The Information Store is the heart of Microsoft Exchange Server. Without a healthy Store, you don't have a successful Exchange deployment, and users are unhappy because they can't access their mailboxes. Exchange Server 2003 and Exchange 2000 Server introduced the concept of storage groups (SGs) and introduced new Store components such as the streaming database. Although the biggest change to the Store in Exchange 2007 is support for the Windows 64-bit platform, Microsoft has made other fundamental changes to the Store that you should also know about when planning your Exchange 2007 migration.

No SQL Server?
The biggest change that many expected to occur in Exchange 2007 was a transition to Microsoft SQL Server as the database engine for the Store. However, when the Exchange developers investigated the challenges of forcing a database engine designed for structured transactions to handle the work generated by Exchange and its clients, they decided they couldn't do it for Exchange 2007. This isn't altogether surprising when you consider the vastly different types of messages that flow through Exchange—everything from small 2KB messages to multimegabyte messages containing several attachments sent to large distribution lists. Also, users interact with Exchange in ways that affect the database. For instance, Microsoft Outlook users can click a heading in their Inbox to sort messages by that column.

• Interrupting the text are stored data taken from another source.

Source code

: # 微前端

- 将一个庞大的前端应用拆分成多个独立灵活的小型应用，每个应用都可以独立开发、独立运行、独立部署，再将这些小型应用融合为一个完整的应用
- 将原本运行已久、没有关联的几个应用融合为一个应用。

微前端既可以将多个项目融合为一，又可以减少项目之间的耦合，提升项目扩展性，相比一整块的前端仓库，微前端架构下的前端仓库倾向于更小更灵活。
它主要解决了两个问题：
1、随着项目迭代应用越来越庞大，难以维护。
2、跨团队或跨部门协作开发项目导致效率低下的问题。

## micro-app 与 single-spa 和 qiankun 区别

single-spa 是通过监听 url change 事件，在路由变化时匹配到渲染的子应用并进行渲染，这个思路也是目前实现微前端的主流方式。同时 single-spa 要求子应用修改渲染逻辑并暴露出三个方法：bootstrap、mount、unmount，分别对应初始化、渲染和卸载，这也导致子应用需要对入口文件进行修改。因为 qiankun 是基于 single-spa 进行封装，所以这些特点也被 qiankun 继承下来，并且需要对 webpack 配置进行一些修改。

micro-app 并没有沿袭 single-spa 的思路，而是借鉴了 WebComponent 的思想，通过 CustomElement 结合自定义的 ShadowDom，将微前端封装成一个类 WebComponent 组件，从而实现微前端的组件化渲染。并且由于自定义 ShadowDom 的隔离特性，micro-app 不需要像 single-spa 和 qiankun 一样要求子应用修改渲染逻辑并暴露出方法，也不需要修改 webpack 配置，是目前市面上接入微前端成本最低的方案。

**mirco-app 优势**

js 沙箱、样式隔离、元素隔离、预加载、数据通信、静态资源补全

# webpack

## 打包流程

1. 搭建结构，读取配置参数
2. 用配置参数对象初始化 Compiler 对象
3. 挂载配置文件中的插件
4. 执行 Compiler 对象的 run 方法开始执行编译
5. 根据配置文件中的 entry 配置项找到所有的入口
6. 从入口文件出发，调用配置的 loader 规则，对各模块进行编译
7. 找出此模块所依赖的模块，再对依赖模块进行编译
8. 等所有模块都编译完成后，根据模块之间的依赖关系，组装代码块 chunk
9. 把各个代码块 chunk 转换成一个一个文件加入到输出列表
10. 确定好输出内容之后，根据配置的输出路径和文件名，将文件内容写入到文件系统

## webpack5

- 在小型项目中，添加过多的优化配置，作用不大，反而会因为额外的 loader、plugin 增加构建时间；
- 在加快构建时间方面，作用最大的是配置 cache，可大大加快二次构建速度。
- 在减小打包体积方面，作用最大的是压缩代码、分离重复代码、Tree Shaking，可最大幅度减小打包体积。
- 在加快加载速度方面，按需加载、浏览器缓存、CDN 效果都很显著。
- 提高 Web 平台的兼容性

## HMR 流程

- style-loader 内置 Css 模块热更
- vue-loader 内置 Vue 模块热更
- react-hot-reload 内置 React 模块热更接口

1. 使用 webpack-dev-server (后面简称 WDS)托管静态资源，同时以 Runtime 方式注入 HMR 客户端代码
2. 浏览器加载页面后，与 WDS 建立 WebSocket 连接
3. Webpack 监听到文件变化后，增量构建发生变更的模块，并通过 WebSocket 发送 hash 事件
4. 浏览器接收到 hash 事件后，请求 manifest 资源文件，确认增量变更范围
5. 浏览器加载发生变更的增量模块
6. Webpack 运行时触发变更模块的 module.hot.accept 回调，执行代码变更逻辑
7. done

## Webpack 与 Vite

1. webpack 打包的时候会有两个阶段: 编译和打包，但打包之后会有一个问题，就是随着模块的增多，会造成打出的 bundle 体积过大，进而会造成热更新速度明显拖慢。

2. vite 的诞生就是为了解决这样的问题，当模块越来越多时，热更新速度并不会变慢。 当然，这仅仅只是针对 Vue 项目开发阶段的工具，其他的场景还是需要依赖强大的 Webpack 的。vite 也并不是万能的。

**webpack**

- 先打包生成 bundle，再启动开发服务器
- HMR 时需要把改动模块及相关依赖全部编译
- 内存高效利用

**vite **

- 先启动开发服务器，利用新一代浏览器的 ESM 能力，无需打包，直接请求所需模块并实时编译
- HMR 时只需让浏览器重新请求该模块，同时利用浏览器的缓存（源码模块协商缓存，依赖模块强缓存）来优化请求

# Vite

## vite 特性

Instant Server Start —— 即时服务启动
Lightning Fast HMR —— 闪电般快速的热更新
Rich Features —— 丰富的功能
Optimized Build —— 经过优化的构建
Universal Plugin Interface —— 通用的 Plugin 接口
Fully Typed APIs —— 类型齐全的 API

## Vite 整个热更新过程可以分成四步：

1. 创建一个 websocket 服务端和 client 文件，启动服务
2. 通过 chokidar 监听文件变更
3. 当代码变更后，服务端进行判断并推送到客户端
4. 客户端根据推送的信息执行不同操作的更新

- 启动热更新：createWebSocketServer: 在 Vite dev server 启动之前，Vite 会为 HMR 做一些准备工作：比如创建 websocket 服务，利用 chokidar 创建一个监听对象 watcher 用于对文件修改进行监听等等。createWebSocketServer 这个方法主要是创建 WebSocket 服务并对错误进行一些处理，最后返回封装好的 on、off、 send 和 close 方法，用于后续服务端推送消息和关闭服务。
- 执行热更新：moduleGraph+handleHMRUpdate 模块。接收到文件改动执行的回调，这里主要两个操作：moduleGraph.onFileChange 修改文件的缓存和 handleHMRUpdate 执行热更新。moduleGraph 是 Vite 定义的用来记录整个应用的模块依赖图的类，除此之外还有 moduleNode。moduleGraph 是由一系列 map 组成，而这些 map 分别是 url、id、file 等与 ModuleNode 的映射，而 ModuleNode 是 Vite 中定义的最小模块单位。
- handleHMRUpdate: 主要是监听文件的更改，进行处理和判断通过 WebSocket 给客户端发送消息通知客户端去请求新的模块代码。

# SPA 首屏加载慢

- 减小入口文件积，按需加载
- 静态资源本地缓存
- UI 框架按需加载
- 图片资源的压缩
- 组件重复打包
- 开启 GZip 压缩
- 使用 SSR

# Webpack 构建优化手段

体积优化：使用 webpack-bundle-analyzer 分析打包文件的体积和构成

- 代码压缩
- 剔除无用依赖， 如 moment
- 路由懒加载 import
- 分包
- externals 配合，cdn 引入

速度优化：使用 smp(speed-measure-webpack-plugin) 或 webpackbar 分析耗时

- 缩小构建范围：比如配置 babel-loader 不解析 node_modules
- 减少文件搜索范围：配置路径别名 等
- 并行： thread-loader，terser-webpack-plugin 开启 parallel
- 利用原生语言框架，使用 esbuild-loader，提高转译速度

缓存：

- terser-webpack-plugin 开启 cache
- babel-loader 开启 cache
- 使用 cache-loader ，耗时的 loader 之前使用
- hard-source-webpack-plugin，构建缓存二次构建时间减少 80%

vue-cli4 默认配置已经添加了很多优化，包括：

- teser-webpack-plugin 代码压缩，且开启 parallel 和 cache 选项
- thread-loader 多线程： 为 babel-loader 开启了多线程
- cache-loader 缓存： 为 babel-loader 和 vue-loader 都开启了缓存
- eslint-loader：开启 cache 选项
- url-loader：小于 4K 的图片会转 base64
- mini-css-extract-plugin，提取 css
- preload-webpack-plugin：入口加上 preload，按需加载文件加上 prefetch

This action creates a new custom view in the database. If you consider that a server supports thousands of clients and each client can create many different views, you can sense why the transition to SQL Server could be such an engineering challenge.

The net result is that Exchange 2007 continues to use the Extensible Storage Engine (ESE) that it's used since 1996. Of course, each release of Exchange has modified ESE in different ways, and Exchange 2007 is no different; its major change is the move from a 32-bit platform to a 64-bit platform.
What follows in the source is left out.